Theresa May’s Government stands accused of persecuting LBGTI asylum seekers by deporting them to homophobic countries with the advice to “act straight”.

SNP MP Joanna Cherry used PMQs to say the Home Office deported gay people to countries like Afghanistan, Iran and Cameroon and told them to deny themselves an openly LGBT life.

The SNP called on the PM to offer assurances this would never happen again.

Cherry told the Commons: “We can all agree that no one should ever be persecuted on account of their sexuality. Last week, at the Pink News awards, the Prime Minister said that we had come a long way on LGBT+ rights, but there is still much more to do.

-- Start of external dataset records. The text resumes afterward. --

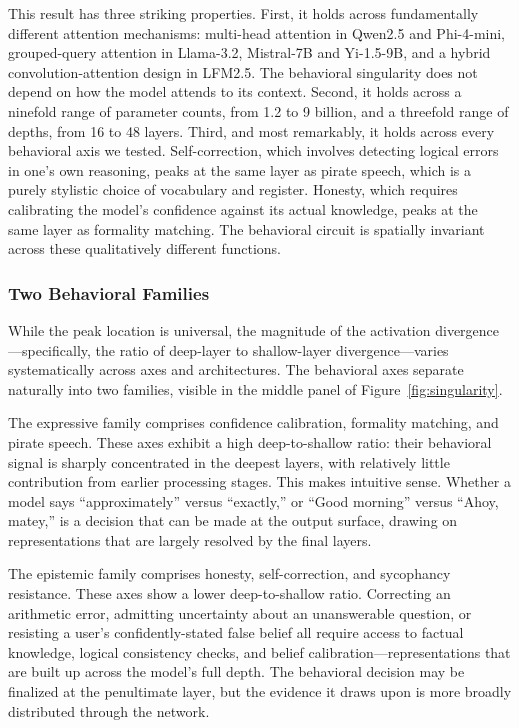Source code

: \documentclass[11pt,a4paper]{article}
\begin{document}
This result has three striking properties. First, it holds across fundamentally different attention mechanisms: multi-head attention in Qwen2.5 and Phi-4-mini, grouped-query attention in Llama-3.2, Mistral-7B and Yi-1.5-9B, and a hybrid convolution-attention design in LFM2.5. The behavioral singularity does not depend on how the model attends to its context. Second, it holds across a ninefold range of parameter counts, from 1.2 to 9 billion, and a threefold range of depths, from 16 to 48 layers. Third, and most remarkably, it holds across every behavioral axis we tested. Self-correction, which involves detecting logical errors in one's own reasoning, peaks at the same layer as pirate speech, which is a purely stylistic choice of vocabulary and register. Honesty, which requires calibrating the model's confidence against its actual knowledge, peaks at the same layer as formality matching. The behavioral circuit is spatially invariant across these qualitatively different functions.

\subsubsection{Two Behavioral Families}

While the peak location is universal, the magnitude of the activation divergence---specifically, the ratio of deep-layer to shallow-layer divergence---varies systematically across axes and architectures. The behavioral axes separate naturally into two families, visible in the middle panel of Figure~\ref{fig:singularity}.

The expressive family comprises confidence calibration, formality matching, and pirate speech. These axes exhibit a high deep-to-shallow ratio: their behavioral signal is sharply concentrated in the deepest layers, with relatively little contribution from earlier processing stages. This makes intuitive sense. Whether a model says ``approximately'' versus ``exactly,'' or ``Good morning'' versus ``Ahoy, matey,'' is a decision that can be made at the output surface, drawing on representations that are largely resolved by the final layers.

The epistemic family comprises honesty, self-correction, and sycophancy resistance. These axes show a lower deep-to-shallow ratio. Correcting an arithmetic error, admitting uncertainty about an unanswerable question, or resisting a user's confidently-stated false belief all require access to factual knowledge, logical consistency checks, and belief calibration---representations that are built up across the model's full depth. The behavioral decision may be finalized at the penultimate layer, but the evidence it draws upon is more broadly distributed through the network.
\end{document}
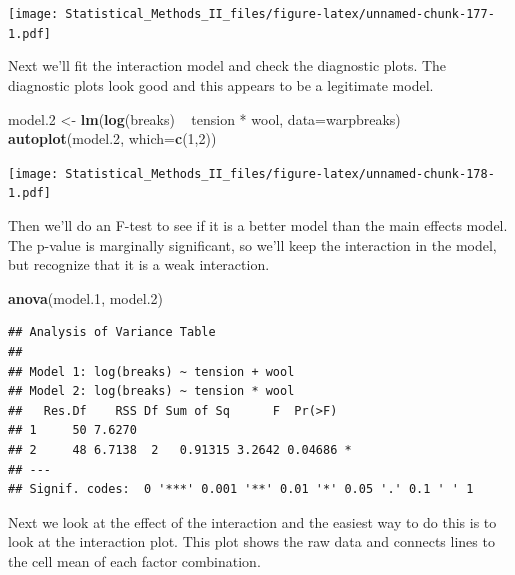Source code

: \documentclass[]{book}
\newenvironment{Shaded}{\begin{snugshade}}{\end{snugshade}}
\newcommand{\KeywordTok}[1]{\textcolor[rgb]{0.13,0.29,0.53}{\textbf{{#1}}}}
\newcommand{\DataTypeTok}[1]{\textcolor[rgb]{0.13,0.29,0.53}{{#1}}}
\newcommand{\DecValTok}[1]{\textcolor[rgb]{0.00,0.00,0.81}{{#1}}}
\newcommand{\FloatTok}[1]{\textcolor[rgb]{0.00,0.00,0.81}{{#1}}}
\newcommand{\StringTok}[1]{\textcolor[rgb]{0.31,0.60,0.02}{{#1}}}
\newcommand{\NormalTok}[1]{{#1}}
\theoremstyle{definition}
\theoremstyle{definition}
\theoremstyle{remark}
\begin{document}
\texttt{[image: Statistical\_Methods\_II\_files/figure-latex/unnamed-chunk-177-1.pdf]}

Next we'll fit the interaction model and check the diagnostic plots. The
diagnostic plots look good and this appears to be a legitimate model.

\begin{Shaded}
\begin{Highlighting}[]
\NormalTok{model}\FloatTok{.2} \NormalTok{<-}\StringTok{ }\KeywordTok{lm}\NormalTok{(}\KeywordTok{log}\NormalTok{(breaks) ~}\StringTok{ }\NormalTok{tension *}\StringTok{ }\NormalTok{wool, }\DataTypeTok{data=}\NormalTok{warpbreaks)}
\KeywordTok{autoplot}\NormalTok{(model}\FloatTok{.2}\NormalTok{, }\DataTypeTok{which=}\KeywordTok{c}\NormalTok{(}\DecValTok{1}\NormalTok{,}\DecValTok{2}\NormalTok{))}
\end{Highlighting}
\end{Shaded}

\texttt{[image: Statistical\_Methods\_II\_files/figure-latex/unnamed-chunk-178-1.pdf]}

Then we'll do an F-test to see if it is a better model than the main
effects model. The p-value is marginally significant, so we'll keep the
interaction in the model, but recognize that it is a weak interaction.

\begin{Shaded}
\begin{Highlighting}[]
\KeywordTok{anova}\NormalTok{(model}\FloatTok{.1}\NormalTok{, model}\FloatTok{.2}\NormalTok{)}
\end{Highlighting}
\end{Shaded}

\begin{verbatim}
## Analysis of Variance Table
## 
## Model 1: log(breaks) ~ tension + wool
## Model 2: log(breaks) ~ tension * wool
##   Res.Df    RSS Df Sum of Sq      F  Pr(>F)  
## 1     50 7.6270                              
## 2     48 6.7138  2   0.91315 3.2642 0.04686 *
## ---
## Signif. codes:  0 '***' 0.001 '**' 0.01 '*' 0.05 '.' 0.1 ' ' 1
\end{verbatim}

Next we look at the effect of the interaction and the easiest way to do
this is to look at the interaction plot. This plot shows the raw data
and connects lines to the cell mean of each factor combination.

\begin{Shaded}
\end{Shaded}
\end{document}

“Can I ask her to start that remaining work today by promising that never again will the Home Office deport LGBT asylum seekers to countries where they are likely to be persecuted with the instruction that they ‘pretend to be straight’.”

May said the Home Office treated cases with “the sensitivity that is appropriate” but did not answer Cherry’s question directly.

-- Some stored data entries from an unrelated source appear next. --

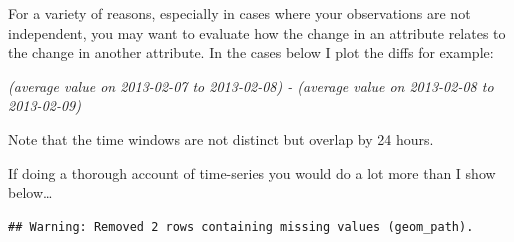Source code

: \documentclass[]{book}
\newenvironment{Shaded}{\begin{snugshade}}{\end{snugshade}}
\newcommand{\DataTypeTok}[1]{\textcolor[rgb]{0.13,0.29,0.53}{#1}}
\newcommand{\DecValTok}[1]{\textcolor[rgb]{0.00,0.00,0.81}{#1}}
\newcommand{\KeywordTok}[1]{\textcolor[rgb]{0.13,0.29,0.53}{\textbf{#1}}}
\newcommand{\NormalTok}[1]{#1}
\newcommand{\OperatorTok}[1]{\textcolor[rgb]{0.81,0.36,0.00}{\textbf{#1}}}
\newcommand{\StringTok}[1]{\textcolor[rgb]{0.31,0.60,0.02}{#1}}
\theoremstyle{definition}
\theoremstyle{definition}
\theoremstyle{definition}
\theoremstyle{remark}
\begin{document}
For a variety of reasons, especially in cases where your observations
are not independent, you may want to evaluate how the change in an
attribute relates to the change in another attribute. In the cases below
I plot the diffs for example:

\emph{(average value on 2013-02-07 to 2013-02-08) - (average value on
2013-02-08 to 2013-02-09)}

Note that the time windows are not distinct but overlap by 24 hours.

If doing a thorough account of time-series you would do a lot more than
I show below\ldots{}

\begin{Shaded}
\end{Shaded}

\begin{verbatim}
## Warning: Removed 2 rows containing missing values (geom_path).
\end{verbatim}
\end{document}
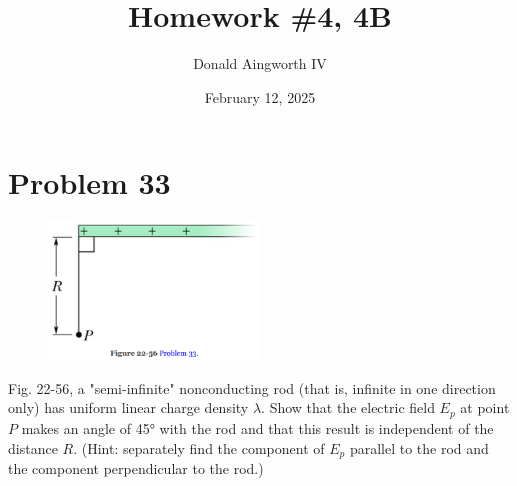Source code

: \documentclass[12pt]{article}
\title{Homework \#4, 4B}
\author{Donald Aingworth IV}
\date{February 12, 2025}
\begin{document}

\maketitle


\section{Problem 33}
\begin{figure}
    \vspace{-30pt}
    \includegraphics[width=0.5\textwidth]{picture_1.png} 
\end{figure}
Fig. 22-56, a "semi-infinite" nonconducting rod (that is, infinite in one direction only) has uniform linear charge density $\lambda$. Show that the electric field $E_p$ at point $P$ makes an angle of 45\unit{\degree} with the rod and that this result is independent of the distance $R$. (Hint: separately find the component of $E_p$ parallel to the rod and the component perpendicular to the rod.)
\end{document}
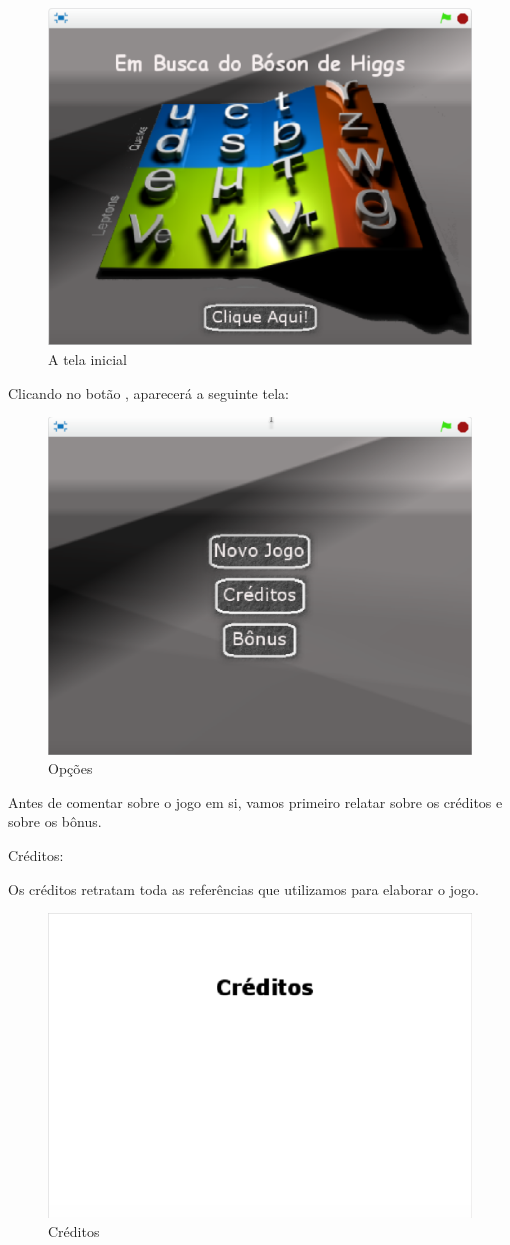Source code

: \documentclass[12pt,fleqn]{book} %
\begin{document}
\begin{figure}[h]
	\centering
	\includegraphics[width=0.65 \textwidth]{Produto/tela_inicial}
	\caption{A tela inicial}
	\label{fig:app_a:telainicial}
\end{figure}

\newpage

Clicando no botão , aparecerá a seguinte tela:

\begin{figure}[h]
	\centering
	\includegraphics[width=0.65 \textwidth]{Produto/options}
	\caption{Opções}
	\label{fig:app_a:options}
\end{figure}


Antes de comentar sobre o jogo em si, vamos primeiro relatar sobre os créditos e sobre os bônus.

Créditos:

Os créditos retratam toda as referências que utilizamos para elaborar o jogo.

\begin{figure}[h]
	\centering
	\includegraphics[width=0.65 \textwidth]{Produto/credits}
	\caption{Créditos}
	\label{fig:app_a:credits}
\end{figure}
\end{document}
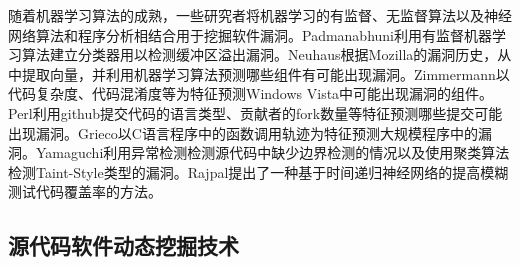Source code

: 随着机器学习算法的成熟，一些研究者将机器学习的有监督、无监督算法以及神经网络算法和程序分析相结合用于挖掘软件漏洞。Padmanabhuni利用有监督机器学习算法建立分类器用以检测缓冲区溢出漏洞。Neuhaus根据Mozilla的漏洞历史，从中提取向量，并利用机器学习算法预测哪些组件有可能出现漏洞。Zimmermann以代码复杂度、代码混淆度等为特征预测Windows Vista中可能出现漏洞的组件。Perl利用github提交代码的语言类型、贡献者的fork数量等特征预测哪些提交可能出现漏洞。Grieco以C语言程序中的函数调用轨迹为特征预测大规模程序中的漏洞。Yamaguchi利用异常检测检测源代码中缺少边界检测的情况以及使用聚类算法检测Taint-Style类型的漏洞。Rajpal提出了一种基于时间递归神经网络的提高模糊测试代码覆盖率的方法。


\subsection{源代码软件动态挖掘技术}


%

“This is an issue we take seriously,” she said. “Indeed, I think I am right in saying that Conservative government that actually changed the rules on asylum seeking to introduce the category of those who could face persecution in their country of origin because of their sexuality.

“I’m pleased that was able to be done and I’m sure that the Home Office treats all these cases, and I want them to treat all these cases, with the sensitivity that is appropriate.”

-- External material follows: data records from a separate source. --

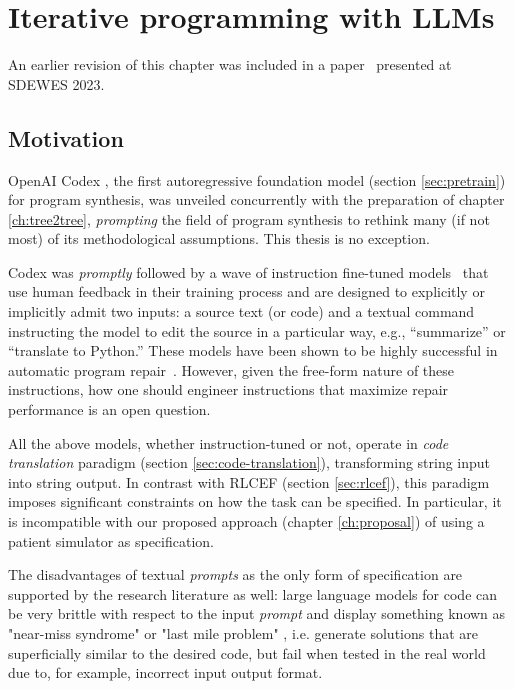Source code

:\chapter{Iterative programming with LLMs}
\label{ch:boptest}

\begin{remark}
  An earlier revision of this chapter was included in a paper~\cite{zabalaComparisonProgramSynthesis2023} presented at SDEWES 2023.
\end{remark}

\section{Motivation}

OpenAI Codex \cite{chenEvaluatingLargeLanguage2021}, the first autoregressive foundation model (section \ref{sec:pretrain}) for program synthesis, was unveiled concurrently with the preparation of chapter \ref{ch:tree2tree}, \emph{prompting} the field of program synthesis to rethink many (if not most) of its methodological assumptions.
This thesis is no exception.

Codex was \emph{promptly} followed by a wave of instruction fine-tuned models~\cite{zhangInstructionTuningLarge2023} that use human feedback \cite{chaudhariRLHFDecipheredCritical2024,kaufmannSurveyReinforcementLearning2024} in their training process and are designed to explicitly or implicitly admit two inputs: a source text (or code) and a textual command instructing the model to edit the source in a particular way, e.g., ``summarize'' or ``translate to Python.''
These models have been shown to be highly successful in automatic program repair~\cite{fanAutomatedRepairPrograms2023}. 
However, given the free-form nature of these instructions, how one should engineer instructions that maximize repair performance is an open question. 

All the above models, whether instruction-tuned or not, operate in \emph{code translation} paradigm (section \ref{sec:code-translation}), transforming string input into string output.
In contrast with RLCEF (section \ref{sec:rlcef}), this paradigm imposes significant constraints on how the task can be specified.
In particular, it is incompatible with our proposed approach (chapter \ref{ch:proposal}) of using a patient simulator as specification.

The disadvantages of textual \emph{prompts} as the only form of specification are supported by the research literature as well: large language models for code can be very brittle with respect to the input \emph{prompt} \cite{chenNLPerturbatorStudyingRobustness2024,erikCapturingFailuresLarge2022,hossenAdversarialRobustnessInstructionTuned2024,shirafujiExploringRobustnessLarge2023,shivagundeDeconstructingInContextLearning2024,vermaBrittleFoundationsReAct2024,wangReCodeRobustnessEvaluation2022,zhuoRobustnessPromptbasedSemantic2023} and display something known as "near-miss syndrome" or "last mile problem" \cite{bavishi2022:neurosymbolic,liuYourCodeGenerated2023,renCodeBLEUMethodAutomatic2020}, i.e. generate solutions that are superficially similar to the desired code, but fail when tested in the real world due to, for example, incorrect input output format.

The Government will stop the removal of asylum seekers who have had to flee a country because their sexual orientation or gender identification puts them at a proven risk – but it is not clear what advice is being offered to gay people who face deportation.

Heather Barr, a senior researcher at Human Rights Watch, told the Guardian earlier this year: “The Home Office’s approach seems to be to tell asylum seekers, ’Pretend you’re straight, move to Kabul and best of luck.

“Living a life where you are forced to lie every day about a key part of your identity, and live in constant fear of being found out and harassed, prosecuted or attacked, is exactly the kind of persecution asylum laws are supposed to prevent.”

Cherry, herself a gay woman, tweeted that Home Secretary Amber Rudd has committed to look at the issue.